I migranti sono solo uno degli aspetti della disfatta italiana
Gli interessi economici in Libia avrebbero dovuto mobilitare l’esecutivo, ma Conte ha preferito concentrarsi su altro immaginando che la soluzione ai problemi si trovasse nelle nomine ai vertici dei servizi segreti. Ma gli 007, di qualunque Nazione, seguono le indicazioni della politica. E se questa non fornisce obiettivi strategici da tutelare o conquistare, anche l’intelligence non riesce a operare in modo efficace. L’esito delle elezioni regionali e del referendum restituisce un panorama desolante. Gli accordi sul Recovery Fund, è bene ricordarlo, possono essere portati avanti solo da questo gruppo politico che oggi governa, avendo accettato di trasformare l’Italia in un hotspot in cambio di soldi per evitare la banca rotta. Ma il prezzo che pagheremo sarà altissimo. Il flusso migratorio infatti, non si fermerà così facilmente. E fino a quando la Libia vivrà nell’instabilità politica, i barconi continueranno a partire. Anche la Tunisia non offre più alcun appoggio politico e operativo all’Italia, lasciando che dalle proprie coste partano quotidianamente barchini diretti verso la Sicilia e Lampedusa. L’Italia, inoltre, è fuori dai tavoli che riguardano il Libano, l’Egitto, ma anche la Palestina e la Turchia.

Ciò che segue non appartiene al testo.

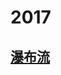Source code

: # 2017
## [瀑布流](https://polymerliu.github.io/Normal-Practice/%E7%80%91%E5%B8%83%E6%B5%81/JavaScript/index.html)
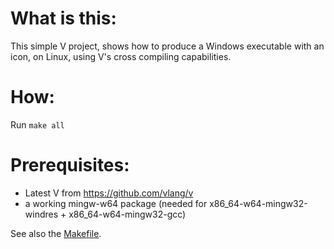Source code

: What is this:
==== 
This simple V project, shows how to produce a Windows executable with an icon, on Linux, using V's cross compiling capabilities.


How:
====

Run `make all`


Prerequisites:
====

* Latest V from https://github.com/vlang/v
* a working mingw-w64 package (needed for x86_64-w64-mingw32-windres + x86_64-w64-mingw32-gcc)


See also the [Makefile](Makefile).
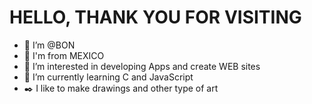 # HELLO, THANK YOU FOR VISITING
- 👋 I’m @BON
- 🌮 I'm from MEXICO 
- 👀 I’m interested in developing Apps and create WEB sites 
- 🌱 I’m currently learning C and JavaScript
- ✒️ I like to make drawings and other type of art

<!---
Proyect-BON/Proyect-BON is a ✨ special ✨ repository because its `README.md` (this file) appears on your GitHub profile.
You can click the Preview link to take a look at your changes.
--->

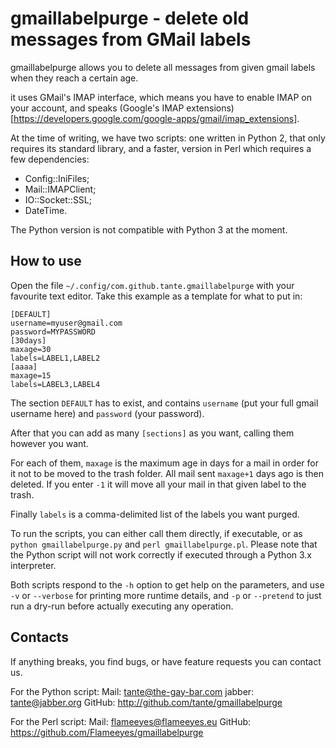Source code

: gmaillabelpurge - delete old messages from GMail labels
=======================================================

gmaillabelpurge allows you to delete all messages from given gmail
labels when they reach a certain age.

it uses GMail's IMAP interface, which means you have to enable IMAP on
your account, and speaks (Google's IMAP
extensions)[https://developers.google.com/google-apps/gmail/imap_extensions].

At the time of writing, we have two scripts: one written in Python 2,
that only requires its standard library, and a faster, version in Perl
which requires a few dependencies:

 - Config::IniFiles;
 - Mail::IMAPClient;
 - IO::Socket::SSL;
 - DateTime.

The Python version is not compatible with Python 3 at the moment.

How to use
----------

Open the file `~/.config/com.github.tante.gmaillabelpurge` with your
favourite text editor. Take this example as a template for what to put
in:

    [DEFAULT]
    username=myuser@gmail.com
    password=MYPASSWORD
    [30days]
    maxage=30
    labels=LABEL1,LABEL2
    [aaaa]
    maxage=15
    labels=LABEL3,LABEL4

The section `DEFAULT` has to exist, and contains `username` (put your
full gmail username here) and `password` (your password).

After that you can add as many `[sections]` as you want, calling them
however you want.

For each of them, `maxage` is the maximum age in days for a mail in
order for it not to be moved to the trash folder. All mail sent
`maxage+1` days ago is then deleted.  If you enter `-1` it will move
all your mail in that given label to the trash.

Finally `labels` is a comma-delimited list of the labels you want
purged.

To run the scripts, you can either call them directly, if executable,
or as `python gmaillabelpurge.py` and `perl
gmaillabelpurge.pl`. Please note that the Python script will not work
correctly if executed through a Python 3.x interpreter.

Both scripts respond to the `-h` option to get help on the parameters,
and use `-v` or `--verbose` for printing more runtime details, and
`-p` or `--pretend` to just run a dry-run before actually executing
any operation.

Contacts
--------

If anything breaks, you find bugs, or have feature requests you can
contact us.

For the Python script:
Mail: <tante@the-gay-bar.com>
jabber: tante@jabber.org
GitHub: http://github.com/tante/gmaillabelpurge

For the Perl script:
Mail: <flameeyes@flameeyes.eu>
GitHub: https://github.com/Flameeyes/gmaillabelpurge
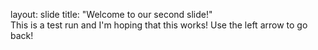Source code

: layout: slide
title: "Welcome to our second slide!"\
This is a test run and I'm hoping that this works!
Use the left arrow to go back!
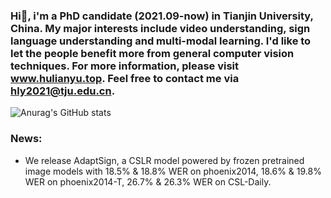 ### Hi👋, i'm a PhD candidate (2021.09-now) in Tianjin University, China. My major interests include video understanding, sign language understanding and multi-modal learning. I'd like to let the people benefit more from general computer vision techniques. For more information, please visit www.hulianyu.top. Feel free to contact me via hly2021@tju.edu.cn.

![Anurag's GitHub stats](https://github-readme-stats.vercel.app/api?username=hulianyuyy&hide=commits,prs,contribs)

### News:
- We release AdaptSign, a CSLR model powered by frozen pretrained image models with 18.5% & 18.8% WER on phoenix2014, 18.6% & 19.8% WER on phoenix2014-T, 26.7% & 26.3% WER on CSL-Daily.
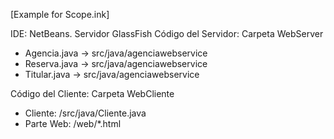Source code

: [Example for Scope.ink]

IDE: NetBeans.
Servidor GlassFish 
Código del Servidor: Carpeta WebServer

- Agencia.java -> src/java/agenciawebservice
- Reserva.java -> src/java/agenciawebservice
- Titular.java -> src/java/agenciawebservice

Código del Cliente: Carpeta WebCliente

- Cliente: /src/java/Cliente.java
- Parte Web: /web/*.html
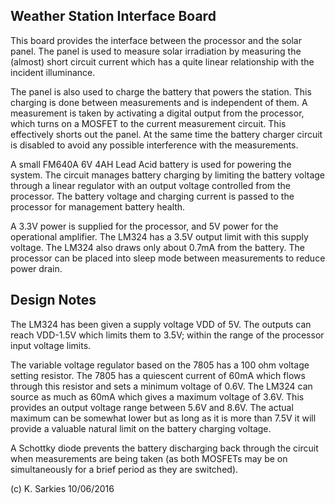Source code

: Weather Station Interface Board
-------------------------------

This board provides the interface between the processor and the solar panel.
The panel is used to measure solar irradiation by measuring the (almost) short
circuit current which has a quite linear relationship with the incident
illuminance.

The panel is also used to charge the battery that powers the station. This
charging is done between measurements and is independent of them. A measurement
is taken by activating a digital output from the processor, which turns on a
MOSFET to the current measurement circuit. This effectively shorts out the
panel. At the same time the battery charger circuit is disabled to avoid any
possible interference with the measurements.

A small FM640A 6V 4AH Lead Acid battery is used for powering the system. 
The circuit manages battery charging by limiting the battery voltage through
a linear regulator with an output voltage controlled from the processor. The
battery voltage and charging current is passed to the processor for management
battery health.

A 3.3V power is supplied for the processor, and 5V power for the operational
amplifier. The LM324 has a 3.5V output limit with this supply voltage. The
LM324 also draws only about 0.7mA from the battery. The processor can be placed
into sleep mode between measurements to reduce power drain.

Design Notes
------------

The LM324 has been given a supply voltage VDD of 5V. The outputs can reach
VDD-1.5V which limits them to 3.5V; within the range of the processor input
voltage limits.

The variable voltage regulator based on the 7805 has a 100 ohm voltage setting
resistor. The 7805 has a quiescent current of 60mA which flows through this
resistor and sets a minimum voltage of 0.6V. The LM324 can source as much as
60mA which gives a maximum voltage of 3.6V. This provides an output voltage
range between 5.6V and 8.6V. The actual maximum can be somewhat lower but as
long as it is more than 7.5V it will provide a valuable natural limit on the
battery charging voltage.

A Schottky diode prevents the battery discharging back through the circuit when
measurements are being taken (as both MOSFETs may be on simultaneously for a
brief period as they are switched).

(c) K. Sarkies 10/06/2016

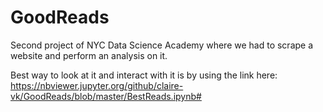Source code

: # GoodReads
Second project of NYC Data Science Academy where we had to scrape a website and perform an analysis on it.

Best way to look at it and interact with it is by using the link here: https://nbviewer.jupyter.org/github/claire-vk/GoodReads/blob/master/BestReads.ipynb#
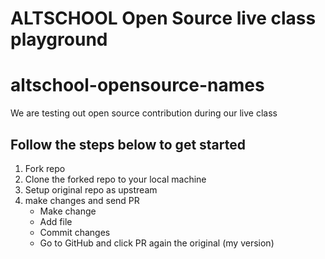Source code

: # ALTSCHOOL Open Source live class playground

# altschool-opensource-names

We are testing out open source contribution during our live class

## Follow the steps below to get started

1. Fork repo
2. Clone the forked repo to your local machine
3. Setup original repo as upstream
4. make changes and send PR
   - Make change
   - Add file
   - Commit changes
   - Go to GitHub and click PR again the original (my version)
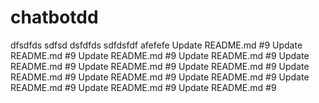 # chatbotdd
dfsdfds
sdfsd
dsfdfds
sdfdsfdf
afefefe
 Update README.md #9  Update README.md #9  Update README.md #9 
 Update README.md #9  Update README.md #9  Update README.md #9  Update README.md #9  Update README.md #9 
 Update README.md #9  Update README.md #9  Update README.md #9  Update README.md #9  Update README.md #9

Gli Usa non gradiscono i nostri rapporti con la Cina e Mike Pompeo andrà in Vaticano per tirare le orecchie al Papa
E gli Stati Uniti, che da sempre hanno dimostrato interesse per il nostro Paese non fosse altro che per la posizione strategica che territorialmente occupiamo nel Mediterraneo, hanno per il momento tirato i remi in barca perché stufi della politica filo-cinese del M5S. Mike Pompeo, il segretario di Stato Usa, tra qualche giorno sarà in Italia. Prima tappa il Vaticano per tirare le orecchie al Papa proprio riguardo ai rapporti con Pechino. L’amministrazione Trump non gradisce certe aperture, neanche da parte della Santa Sede che in questo momento appare indebolita al suo interno a causa di lotte intestine forse senza precedenti. Bergoglio pare non dorma sonni tranquilli e la visita di Pompeo potrebbe ulteriormente affollare di incubi le sue notti, ma anche quelle di Luigi Di Maio e Giuseppe Conte. I due, infatti, dovranno rendere conto agli Usa di una politica eccessivamente aperta verso la Cina. Trump ha fretta di chiudere certe situazioni. Le elezioni di avvicinano e la sua rielezione passa anche attraverso la gestione dell’affaire Pechino.